Few B-movie directors have had more impressive or diverse careers than Jack Hill, although his isn’t a name you hear bandied about much. Hill did uncredited helming on The Wasp Woman (1960) and The Terror (1963), before getting his first credited gig with the cult classic Spider Baby (1964). He really hit his stride in 1971 by contributing several of the most notable “women in prison” films, The Big Doll House and 1972’s The Big Bird Cage.
Both of those films starred Pam Grier, and Hill next went on to direct some of her notable Blaxploitation titles, Coffy (1973) and Foxy Brown (1974). He then moved on to The Swinging Cheerleaders (1974) and arguably his greatest film, Switchblade Sisters (1975), a pulpy girl-streetgang-meets-Othello epic. (The DVD for that movie is terrific, and features a commentary featuring both Hill and the then at the peak of his fame Quentin Tarantino. Hill sounds bemused to be sitting next to one of the world’s most famous directors and having the guy rave about Hill’s work. Unsurprisingly, the typically rabid Tarantino seemed to have known more about the movie than Hill himself did.)
For whatever reason, and following perhaps the single greatest five year run in exploitation movie history, Hill stopped working. I suspect he lost a lot of heart when he realized the ‘Revolution’ wasn’t, in fact, coming. (Switchblade Sisters ends with an intimation that it’s on the cusp of occurring.) On the other hand, maybe he was just burned out.
In any case, he didn’t direct again until 1982’s Sorceress, a really bad/funny sword & sorcery flick. The film is most notable for a hilariously shameless scene involving the lead characters, barbarian sisters (played by Twin Playboy Playmates) who share a Corsican Brothers-inspired psychic link wherein they feel each other’s pain. At one point, one sister is deflowered by the studly hero, whereupon her distant sibling wakes up and experiences the whole thing vicariously. Being just out and out schlock, Hill found the experience of making the movie unsatisfactory enough that he took his name off the credits. He hasn’t worked directed a film since.
Pit Stop (or The Winner, which is the title that appears on the actual film print, if not the DVD packaging) was made before he hit his hot streak. As Hill explains on the commentary track, Roger Corman wanted him to make a movie about stock car racing, and Hill wanted to make an art film. They both got what they wanted, although the film was shot in black and white just as the market turned against non-color films, which kept the movie from being widely distributed.
There’s not much of a plot. Rick (Richard Davolas of East of Eden) is a bit of a hardass who gains the attention of race promoter Grant Willard (veteran heavy Brian Donlevy, who as usual plays a bastard extremely well) after a street race. Donlevy runs a figure eight racetrack, where you have to cross in front of the oncoming cars every time you do a lap. Obviously there are a lot of crashes. Imagine Nascar meets a demolition derby. There are zillions of crashes in the film, and nearly all of them were merely footage taken of regular races.

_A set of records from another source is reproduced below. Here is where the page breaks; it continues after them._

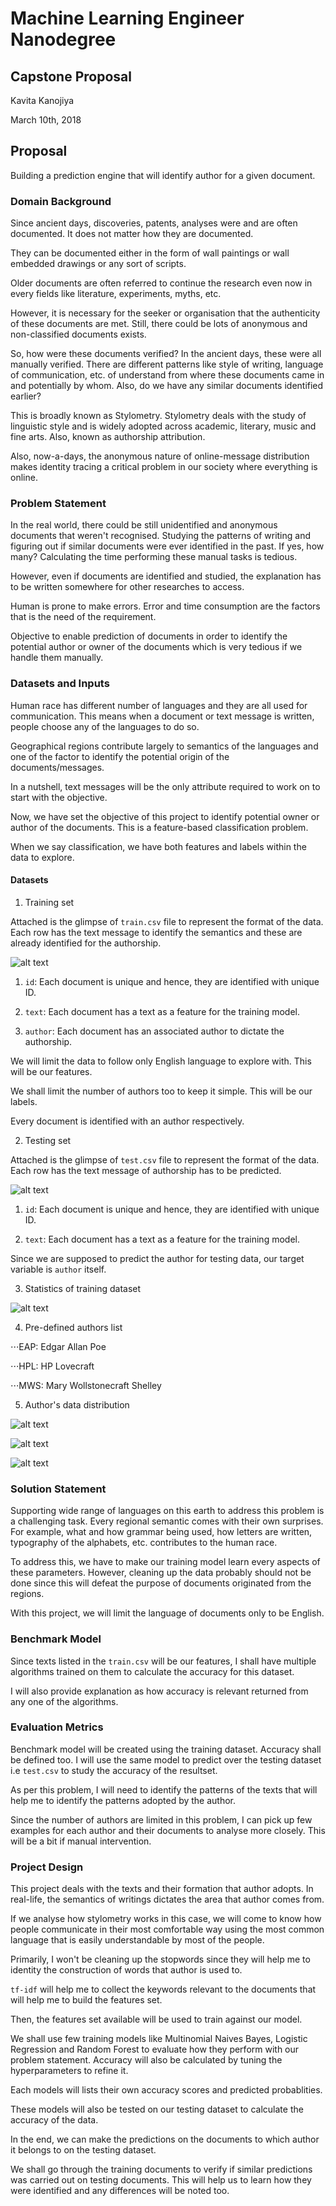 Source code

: # Machine Learning Engineer Nanodegree
## Capstone Proposal
Kavita Kanojiya

March 10th, 2018


## Proposal
Building a prediction engine that will identify author for a given document.


### Domain Background

Since ancient days, discoveries, patents, analyses were and are often documented. It does not matter how they are documented.

They can be documented either in the form of wall paintings or wall embedded drawings or any sort of scripts.

Older documents are often referred to continue the research even now in every fields like literature, experiments, myths, etc.

However, it is necessary for the seeker or organisation that the authenticity of these documents are met. Still, there could be lots of anonymous and non-classified documents exists. 

So, how were these documents verified? In the ancient days, these were all manually verified. There are different patterns like style of writing, language of communication, etc. of understand from where these documents came in and potentially by whom. Also, do we have any similar documents identified earlier?

This is broadly known as Stylometry. Stylometry deals with the study of linguistic style and is widely adopted across academic, literary, music and fine arts. Also, known as authorship attribution.

Also, now-a-days, the anonymous nature of online-message distribution makes identity tracing a critical problem in our society where everything is online.


### Problem Statement

In the real world, there could be still unidentified and anonymous documents that weren't recognised. Studying the patterns of writing and figuring out if similar documents were ever identified in the past. If yes, how many? Calculating the time performing these manual tasks is tedious.

However, even if documents are identified and studied, the explanation has to be written somewhere for other researches to access.

Human is prone to make errors. Error and time consumption are the factors that is the need of the requirement.

Objective to enable prediction of documents in order to identify the potential author or owner of the documents which is very tedious if we handle them manually.


### Datasets and Inputs

Human race has different number of languages and they are all used for communication. This means when a document or text message is written, people choose any of the languages to do so.

Geographical regions contribute largely to semantics of the languages and one of the factor to identify the potential origin of the documents/messages.

In a nutshell, text messages will be the only attribute required to work on to start with the objective.

Now, we have set the objective of this project to identify potential owner or author of the documents. This is a feature-based classification problem.

When we say classification, we have both features and labels within the data to explore.

#### Datasets


1. Training set

Attached is the glimpse of `train.csv` file to represent the format of the data. Each row has the text message to identify the semantics and these are already identified for the authorship.

![alt text](https://github.com/kavitakanojiya/capstone-machine-learning/blob/master/images/training_set.png "Training Set samples")

1. `id`: Each document is unique and hence, they are identified with unique ID.

2. `text`: Each document has a text as a feature for the training model.

3. `author`: Each document has an associated author to dictate the authorship.

We will limit the data to follow only English language to explore with. This will be our features.

We shall limit the number of authors too to keep it simple. This will be our labels.

Every document is identified with an author respectively.


2. Testing set

Attached is the glimpse of `test.csv` file to represent the format of the data. Each row has the text message of authorship has to be predicted.

![alt text](https://github.com/kavitakanojiya/capstone-machine-learning/blob/master/images/testing_set.png "Testing Set samples")

1. `id`: Each document is unique and hence, they are identified with unique ID.

2. `text`: Each document has a text as a feature for the training model.

Since we are supposed to predict the author for testing data, our target variable is `author` itself.


3. Statistics of training dataset

![alt text](https://raw.githubusercontent.com/kavitakanojiya/capstone-machine-learning/master/images/training_dataset_statistics.png "Training Set statistics")


4. Pre-defined authors list

⋅⋅⋅EAP: Edgar Allan Poe

⋅⋅⋅HPL: HP Lovecraft

⋅⋅⋅MWS: Mary Wollstonecraft Shelley


5. Author's data distribution

![alt text](https://raw.githubusercontent.com/kavitakanojiya/capstone-machine-learning/master/author%20detection%20statistics/EAP.png "EAP: Edgar Allan Poe")

![alt text](https://raw.githubusercontent.com/kavitakanojiya/capstone-machine-learning/master/author%20detection%20statistics/HPL.png "HPL: HP Lovecraft")

![alt text](https://raw.githubusercontent.com/kavitakanojiya/capstone-machine-learning/master/author%20detection%20statistics/MWS.png "MWS: Mary Wollstonecraft Shelley")


### Solution Statement

Supporting wide range of languages on this earth to address this problem is a challenging task. Every regional semantic comes with their own surprises.
For example, what and how grammar being used, how letters are written, typography of the alphabets, etc. contributes to the human race.

To address this, we have to make our training model learn every aspects of these parameters. However, cleaning up the data probably should not be done since this will defeat the purpose of documents originated from the regions.

With this project, we will limit the language of documents only to be English.


### Benchmark Model

Since texts listed in the `train.csv` will be our features, I shall have multiple algorithms trained on them to calculate the accuracy for this dataset.

I will also provide explanation as how accuracy is relevant returned from any one of the algorithms.


### Evaluation Metrics

Benchmark model will be created using the training dataset. Accuracy shall be defined too. I will use the same model to predict over the testing dataset i.e `test.csv` to study the accuracy of the resultset.

As per this problem, I will need to identify the patterns of the texts that will help me to identify the patterns adopted by the author.

Since the number of authors are limited in this problem, I can pick up few examples for each author and their documents to analyse more closely. This will be a bit if manual intervention.


### Project Design

This project deals with the texts and their formation that author adopts. In real-life, the semantics of writings dictates the area that author comes from.

If we analyse how stylometry works in this case, we will come to know how people communicate in their most comfortable way using the most common language that is easily understandable by most of the people.

Primarily, I won't be cleaning up the stopwords since they will help me to identity the construction of words that author is used to.

`tf-idf` will help me to collect the keywords relevant to the documents that will help me to build the features set.

Then, the features set available will be used to train against our model.

We shall use few training models like Multinomial Naives Bayes, Logistic Regression and Random Forest to evaluate how they perform with our problem statement. Accuracy will also be calculated by tuning the hyperparameters to refine it.

Each models will lists their own accuracy scores and predicted probablities.

These models will also be tested on our testing dataset to calculate the accuracy of the data.

In the end, we can make the predictions on the documents to which author it belongs to on the testing dataset.

We shall go through the training documents to verify if similar predictions was carried out on testing documents. This will help us to learn how they were identified and any differences will be noted too.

Rick hooks up with a proto-hippie chick, locks horns with the crazy current racing champion (played in a typically over the top fashion by Sid Haig, who was in nearly all of Hill’s films), and finally ends up in an affair with the wife of another race driver. One of the film’s claims to fame is that the latter is played by Ellen McRae, just before she changed her name to Ellen Burnstyn.
The film is gritty without seeming to strain after the effect. While the interior scenes are generally shot on very obvious sets, the exterior stuff shot on authentic locations lends the picture a rather effortless documentary feel. The actors do a good job of pretending that they know their way around cars and acetylene torches and such, and for most of the film you really do feel you’re just watching these people in their natural environments.
As the movie’s a character piece, there isn’t much to say about it plot-wise, and I don’t want to ruin the often unpredictable and surprising, yet never forced, personality evolutions several of the characters go through. The ending particularly has a lot of punch, but you can’t talk about it without ruining much of its impact, so I won’t.
Sorry I can’t do better than that, but again, I don’t want to ruin what is a very good movie for anyone. If you like well made exploitation fare, however, check it out. Aside from the movie itself, the disc features the aforementioned commentary, in which Hill is joined by cult icon Johnny Legend. It’s a pretty good one.